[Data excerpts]
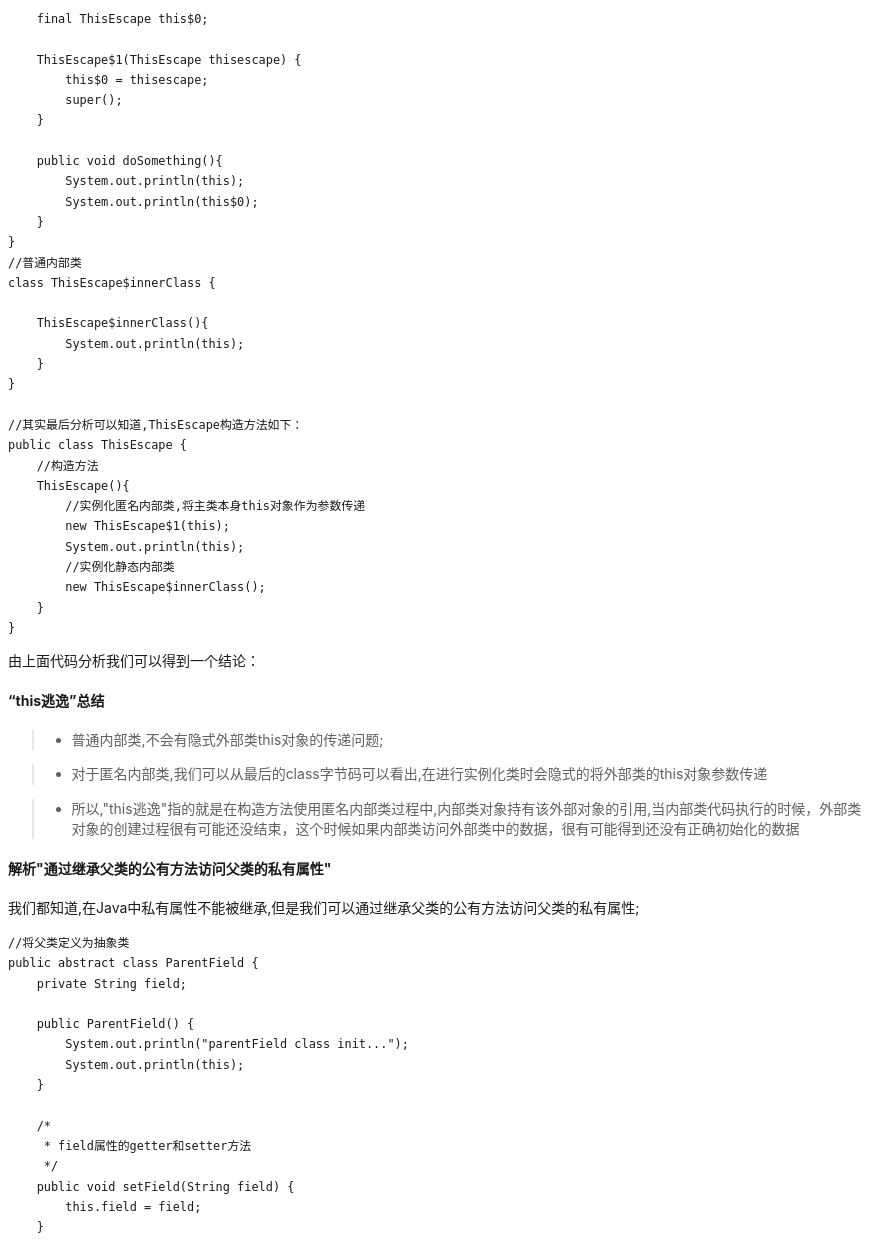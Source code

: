 		final ThisEscape this$0;

		ThisEscape$1(ThisEscape thisescape) {
			this$0 = thisescape;
			super();
		}

		public void doSomething(){
			System.out.println(this);
			System.out.println(this$0);
		}
	}
	//普通内部类
	class ThisEscape$innerClass {
		
		ThisEscape$innerClass(){
			System.out.println(this);	
		}
	}
	
	//其实最后分析可以知道,ThisEscape构造方法如下：
	public class ThisEscape {
		//构造方法
		ThisEscape(){
			//实例化匿名内部类,将主类本身this对象作为参数传递
			new ThisEscape$1(this);
			System.out.println(this);
			//实例化静态内部类
			new ThisEscape$innerClass();
		}		
	}

由上面代码分析我们可以得到一个结论：

#### “this逃逸”总结

> * 普通内部类,不会有隐式外部类this对象的传递问题;

> * 对于匿名内部类,我们可以从最后的class字节码可以看出,在进行实例化类时会隐式的将外部类的this对象参数传递

> * 所以,"this逃逸"指的就是在构造方法使用匿名内部类过程中,内部类对象持有该外部对象的引用,当内部类代码执行的时候，外部类对象的创建过程很有可能还没结束，这个时候如果内部类访问外部类中的数据，很有可能得到还没有正确初始化的数据

#### 解析"通过继承父类的公有方法访问父类的私有属性"

我们都知道,在Java中私有属性不能被继承,但是我们可以通过继承父类的公有方法访问父类的私有属性;

	//将父类定义为抽象类
	public abstract class ParentField {
		private String field;
	
		public ParentField() {
			System.out.println("parentField class init...");
			System.out.println(this);
		}		
		
		/*
		 * field属性的getter和setter方法
		 */
		public void setField(String field) {
			this.field = field;
		}
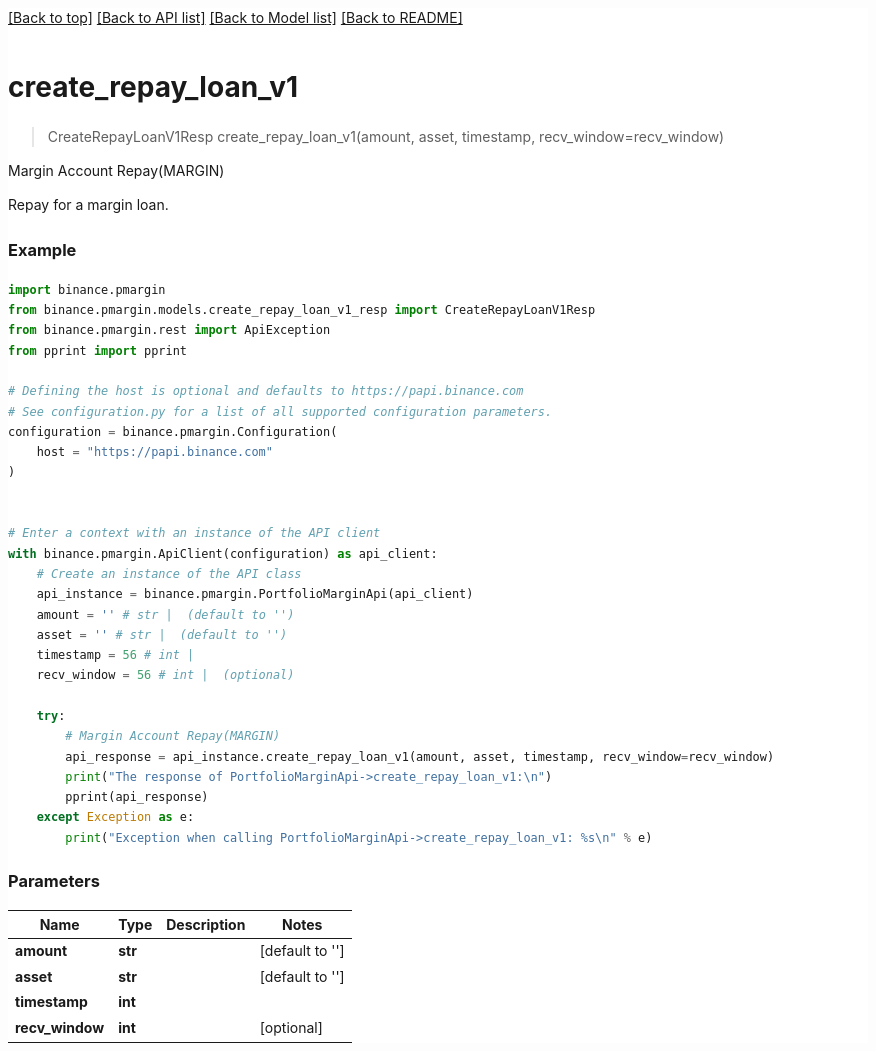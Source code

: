 [[Back to top]](#) [[Back to API list]](../README.md#documentation-for-api-endpoints) [[Back to Model list]](../README.md#documentation-for-models) [[Back to README]](../README.md)

# **create_repay_loan_v1**
> CreateRepayLoanV1Resp create_repay_loan_v1(amount, asset, timestamp, recv_window=recv_window)

Margin Account Repay(MARGIN)

Repay for a margin loan.

### Example


```python
import binance.pmargin
from binance.pmargin.models.create_repay_loan_v1_resp import CreateRepayLoanV1Resp
from binance.pmargin.rest import ApiException
from pprint import pprint

# Defining the host is optional and defaults to https://papi.binance.com
# See configuration.py for a list of all supported configuration parameters.
configuration = binance.pmargin.Configuration(
    host = "https://papi.binance.com"
)


# Enter a context with an instance of the API client
with binance.pmargin.ApiClient(configuration) as api_client:
    # Create an instance of the API class
    api_instance = binance.pmargin.PortfolioMarginApi(api_client)
    amount = '' # str |  (default to '')
    asset = '' # str |  (default to '')
    timestamp = 56 # int | 
    recv_window = 56 # int |  (optional)

    try:
        # Margin Account Repay(MARGIN)
        api_response = api_instance.create_repay_loan_v1(amount, asset, timestamp, recv_window=recv_window)
        print("The response of PortfolioMarginApi->create_repay_loan_v1:\n")
        pprint(api_response)
    except Exception as e:
        print("Exception when calling PortfolioMarginApi->create_repay_loan_v1: %s\n" % e)
```



### Parameters


Name | Type | Description  | Notes
------------- | ------------- | ------------- | -------------
 **amount** | **str**|  | [default to &#39;&#39;]
 **asset** | **str**|  | [default to &#39;&#39;]
 **timestamp** | **int**|  | 
 **recv_window** | **int**|  | [optional] 
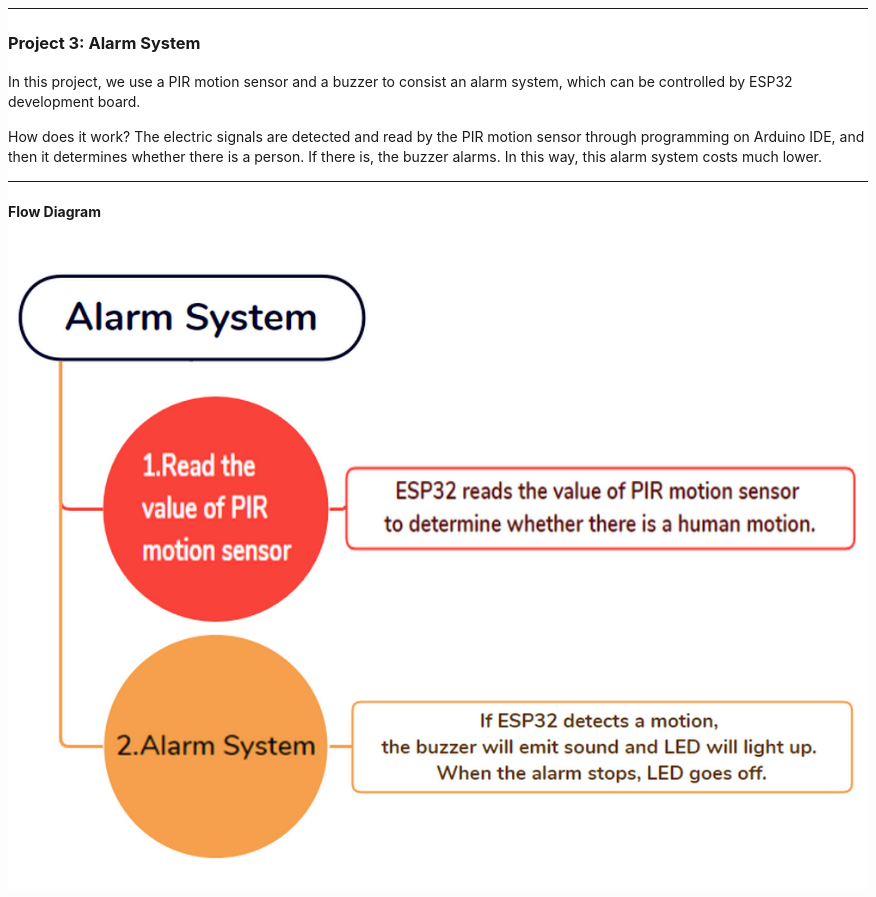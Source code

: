 ------

### Project 3: Alarm System



In this project, we use a PIR motion sensor and a buzzer to consist an alarm system, which can be controlled by ESP32 development board. 

How does it work? The electric signals are detected and read by the PIR motion sensor through programming on Arduino IDE, and then it determines whether there is a person. If there is, the buzzer alarms. In this way, this alarm system costs much lower. 



---



#### Flow Diagram

![image-20230606102303743](./arduino_img/image-20230606102303743.png)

_Task instructions_:
Copy out each line of the data where the string "PortfolioMarginApi" appears.

_Written solution_:
    api_instance = binance.pmargin.PortfolioMarginApi(api_client)
        print("The response of PortfolioMarginApi->create_repay_loan_v1:\n")
        print("Exception when calling PortfolioMarginApi->create_repay_loan_v1: %s\n" % e)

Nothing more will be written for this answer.